Great British Railways: mind the gap between reforms and costs
3 min read
The government’s long-overdue strategy to improve the railways - dubbed Great British Railways: The Williams-Shapps Plan for Rail – seeks to put the customer first with a mix of the best of public and private business models.
But although the plan is a much-needed initiative to bring many aspects of the overcomplicated and fragmented network under the control of one new arms-length body, it has done little to calm growing concerns about tackling the devastating financial impact of Covid and plateauing passenger numbers on the railways.
The government plan, based on a review led by businessman Keith Williams, creates a new public body, Great British Railways (GBR), a name that harks back to a time when the UK’s rail system was the envy of the world. The body, which will replace Network Rail in 2023, will run and plan the rail network, own the infrastructure, and set fairs and receive the revenue in a bid to end a quarter of a century of fragmentation.
The plan, unveiled by Transport Secretary Grant Shapps, also promises to coordinate rail services more smoothly with other modes of transport and simplify and modernise confusing ticketing procedures. And it will contract private companies to operate the trains to the timetable and fares it sets, following the model established by London’s Overground service.
This will do nothing to encourage people back to our railways
Shapps told Parliament that the GBR strategy would create simpler structures and clearer leadership that would remove bureaucracy. To illustrate the complexity and waste in the system, he explained that when a train was delayed by being hit by a bird, the size of the bird would determine who got the responsibility between the train company and Network Rail. The network and operators employed around 400 people whose sole job was to resolve disputes about delays, he said.
“It is completely bonkers. This is the sort of thing that will end,“ Shapps told Parliament. “As soon as possible, under our reforms, everyone, including the train operators, will be tasked to work towards common goals and manage costs.”
With the industry now needing to encourage passengers against the backdrop of new working patterns and socially distanced services, there is a pressing need for a radical overhaul to improve the service. However, the GBR strategy has not eased concerns about the financial pressures facing the railways. After the government spent £12b to keep services running through the pandemic, the Treasury is reportedly demanding cost cuts of between 10 per cent and 20 per cent. Unions fear job cuts are coming down the line at Network Rail.
The Transport Secretary has made no promises as to who will cover the lost revenue, only tentatively offering that it would be the responsibility of any future government to balance costs between operators, passengers, and the Treasury.

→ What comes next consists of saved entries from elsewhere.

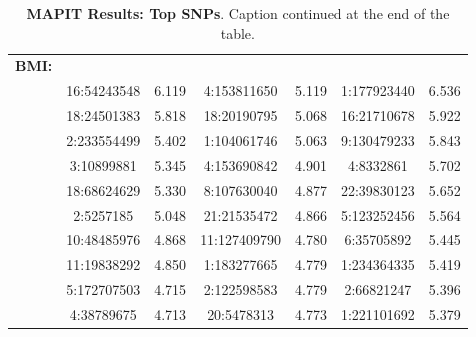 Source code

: \documentclass[12pt, a4paper]{article}
\begin{document}
\begin{landscape}
\begin{table}[ht]
\begin{tabular}{ccccccc}
\textbf{BMI:} & & & & & & \\
& 16:54243548 & 6.119 & 4:153811650 & 5.119 & 1:177923440 & 6.536 \\ 
  & 18:24501383 & 5.818 & 18:20190795 & 5.068 & 16:21710678 & 5.922 \\ 
  & 2:233554499 & 5.402 & 1:104061746 & 5.063 & 9:130479233 & 5.843 \\ 
  & 3:10899881 & 5.345 & 4:153690842 & 4.901 & 4:8332861 & 5.702 \\ 
  & 18:68624629 & 5.330 & 8:107630040 & 4.877 & 22:39830123 & 5.652 \\ 
  & 2:5257185 & 5.048 & 21:21535472 & 4.866 & 5:123252456 & 5.564 \\ 
  & 10:48485976 & 4.868 & 11:127409790 & 4.780 & 6:35705892 & 5.445 \\ 
  & 11:19838292 & 4.850 & 1:183277665 & 4.779 & 1:234364335 & 5.419 \\ 
  & 5:172707503 & 4.715 & 2:122598583 & 4.779 & 2:66821247 & 5.396 \\ 
  & 4:38789675 & 4.713 & 20:5478313 & 4.773 & 1:221101692 & 5.379 \\ 
   \hline
\end{tabular}
\caption[TBD]{\textbf{MAPIT Results: Top SNPs}. Caption continued at the end of the table.}
\label{InterPath-Supp-Table-MAPIT-TopSNPs-a}
\end{table}
\end{landscape}
\clearpage
\setlength{\footskip}{1cm}
\addtocounter{table}{-1}
\end{document}
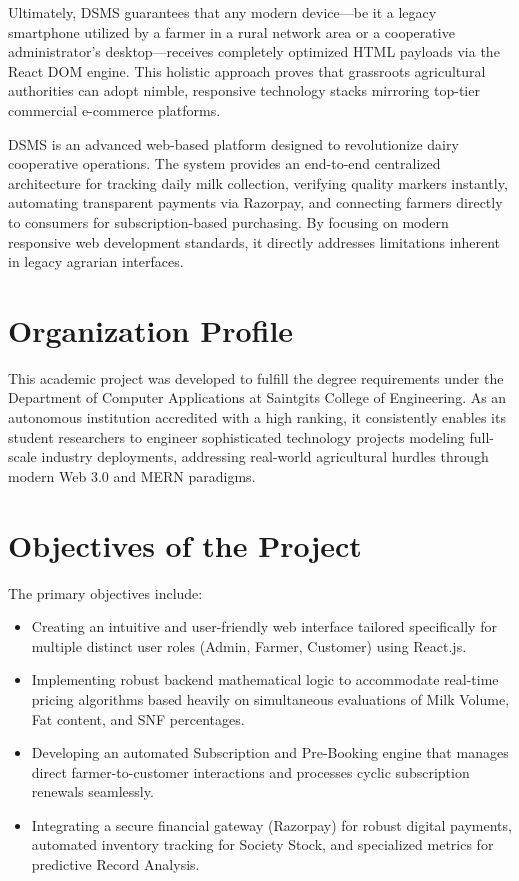 \documentclass[12pt,a4paper]{report}
\begin{document}
Ultimately, DSMS guarantees that any modern device—be it a legacy smartphone utilized by a farmer in a rural network area or a cooperative administrator's desktop—receives completely optimized HTML payloads via the React DOM engine. This holistic approach proves that grassroots agricultural authorities can adopt nimble, responsive technology stacks mirroring top-tier commercial e-commerce platforms.
\vspace{0.5cm}

DSMS is an advanced web-based platform designed to revolutionize dairy cooperative operations. The system provides an end-to-end centralized architecture for tracking daily milk collection, verifying quality markers instantly, automating transparent payments via Razorpay, and connecting farmers directly to consumers for subscription-based purchasing. By focusing on modern responsive web development standards, it directly addresses limitations inherent in legacy agrarian interfaces.

\section{Organization Profile}
This academic project was developed to fulfill the degree requirements under the Department of Computer Applications at Saintgits College of Engineering. As an autonomous institution accredited with a high ranking, it consistently enables its student researchers to engineer sophisticated technology projects modeling full-scale industry deployments, addressing real-world agricultural hurdles through modern Web 3.0 and MERN paradigms.

\section{Objectives of the Project}
The primary objectives include:
\begin{itemize}
    \item Creating an intuitive and user-friendly web interface tailored specifically for multiple distinct user roles (Admin, Farmer, Customer) using React.js.
    \item Implementing robust backend mathematical logic to accommodate real-time pricing algorithms based heavily on simultaneous evaluations of Milk Volume, Fat content, and SNF percentages.
    \item Developing an automated Subscription and Pre-Booking engine that manages direct farmer-to-customer interactions and processes cyclic subscription renewals seamlessly.
    \item Integrating a secure financial gateway (Razorpay) for robust digital payments, automated inventory tracking for Society Stock, and specialized metrics for predictive Record Analysis.
\end{itemize}
\end{document}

Operators and transport unions have warned the government that it won’t be able to build a bright new future by slashing budgets.
Manuel Cortes, the general secretary of the Transport Salaried Staffs’ Association (TSSA), has threatened disruption to operations unless an industry-wide approach is taken and workers receive a commitment that no compulsory redundancies will be made.
“A concessions-based model will still see passengers and taxpayer money leak out of our industry in the form of dividend payments for the greedy shareholders of the private operators who will hold them,” he said in a statement. “This will do nothing to encourage people back to our railways.”
With an integrated public transport network poised as a central tenet of both the government’s green recovery and its levelling-up agenda, it is likely to face growing demands to answer the questions of costs quickly and satisfactorily.